Bernhard hat geschrieben:... die Theorie des Messprozesses ist in der Quantenmechanik teilweise unverstanden.

Wobei man da in den letzten Jahrzehnten große Fortschritte gemacht hat und einige Problemen als gelöst gelten.

Bernhard hat geschrieben: Sicher ist wohl, dass man da ebenfalls gekoppelte Systeme hat, die in bestimmten Fällen auch so etwas wie einen Kollaps der Wellenfunktion auslösen können (=kopenhagener Deutung des Messprozesses).

Das ist alles andere als sicher!

Die orthodoxe QM / Kopenhagener Deutung (bzw. Deutungsvarianten) sind keinesfalls allgemein akzeptiert. Was akzeptiert ist, ist, dass diese orthodoxe Deutung instrumentalistisch benutzt zu korrekten Vorhersagen führt. Was nicht allgemein akzeptiert ist, ist erstens, dass dies bereits alles wäre, was man über den Messprozess sagen kann, und zweitens, dass real, tatsächlich, wirklich ein Kollaps vorliegt.

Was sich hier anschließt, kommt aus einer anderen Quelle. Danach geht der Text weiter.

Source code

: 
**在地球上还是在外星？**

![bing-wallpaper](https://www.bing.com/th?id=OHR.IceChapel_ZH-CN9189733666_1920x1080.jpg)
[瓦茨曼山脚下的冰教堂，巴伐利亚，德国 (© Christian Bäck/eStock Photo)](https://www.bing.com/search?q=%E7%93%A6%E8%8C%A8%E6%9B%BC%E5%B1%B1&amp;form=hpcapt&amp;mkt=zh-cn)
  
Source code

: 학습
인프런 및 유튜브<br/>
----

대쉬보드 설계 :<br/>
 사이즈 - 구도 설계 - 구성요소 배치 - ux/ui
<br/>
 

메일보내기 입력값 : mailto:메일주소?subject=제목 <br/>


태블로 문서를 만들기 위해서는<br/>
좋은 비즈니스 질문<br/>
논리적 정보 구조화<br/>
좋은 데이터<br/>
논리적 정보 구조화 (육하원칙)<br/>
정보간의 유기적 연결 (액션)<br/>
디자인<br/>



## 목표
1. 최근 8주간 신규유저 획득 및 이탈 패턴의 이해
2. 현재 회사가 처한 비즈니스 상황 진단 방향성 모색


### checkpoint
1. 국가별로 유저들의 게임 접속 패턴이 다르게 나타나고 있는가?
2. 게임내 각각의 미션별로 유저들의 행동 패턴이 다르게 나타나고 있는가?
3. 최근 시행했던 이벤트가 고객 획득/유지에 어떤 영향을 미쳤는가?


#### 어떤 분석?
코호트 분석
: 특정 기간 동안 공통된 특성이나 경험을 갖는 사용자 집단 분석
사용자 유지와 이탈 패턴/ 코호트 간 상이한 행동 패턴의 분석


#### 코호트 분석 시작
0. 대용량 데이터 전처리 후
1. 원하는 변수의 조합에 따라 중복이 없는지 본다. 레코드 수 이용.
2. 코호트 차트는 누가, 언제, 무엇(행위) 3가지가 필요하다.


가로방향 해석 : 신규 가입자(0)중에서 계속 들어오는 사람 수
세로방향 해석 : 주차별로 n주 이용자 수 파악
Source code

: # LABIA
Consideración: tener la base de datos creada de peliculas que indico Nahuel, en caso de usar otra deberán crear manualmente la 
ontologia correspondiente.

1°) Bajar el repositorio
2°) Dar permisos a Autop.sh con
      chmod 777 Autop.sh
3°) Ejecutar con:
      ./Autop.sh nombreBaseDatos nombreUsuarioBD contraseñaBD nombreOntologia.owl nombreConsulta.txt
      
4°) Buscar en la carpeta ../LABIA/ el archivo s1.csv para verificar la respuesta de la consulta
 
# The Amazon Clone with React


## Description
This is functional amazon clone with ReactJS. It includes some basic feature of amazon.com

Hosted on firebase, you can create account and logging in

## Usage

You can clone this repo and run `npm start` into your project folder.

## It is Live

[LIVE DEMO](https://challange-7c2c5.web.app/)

Zumindest zwei von drei Problemen im Rahmen des Messorozesses werden von der Dekohärenz erfolgreich erklärt, ohne den Begriff "Kollaps" verenden zu müssen.

Insgs. ist die Kollapsinterpretation in sich widersprüchlich, da sie einerseits eine unitäre Zeitentwicklung enthält, andererseits einen nicht-unitären Kollaps, und da sie nicht sagen kann, wann das eine und wann das andere gelten soll. Der dabei verwendete Begriff "Messung" ist schlichtweg nicht definiert; der Unterschied zwischen einer "Messung" und der Wechselwirkung zweier Systeme (eines davon z.B. makroskopisch) bleibt unklar.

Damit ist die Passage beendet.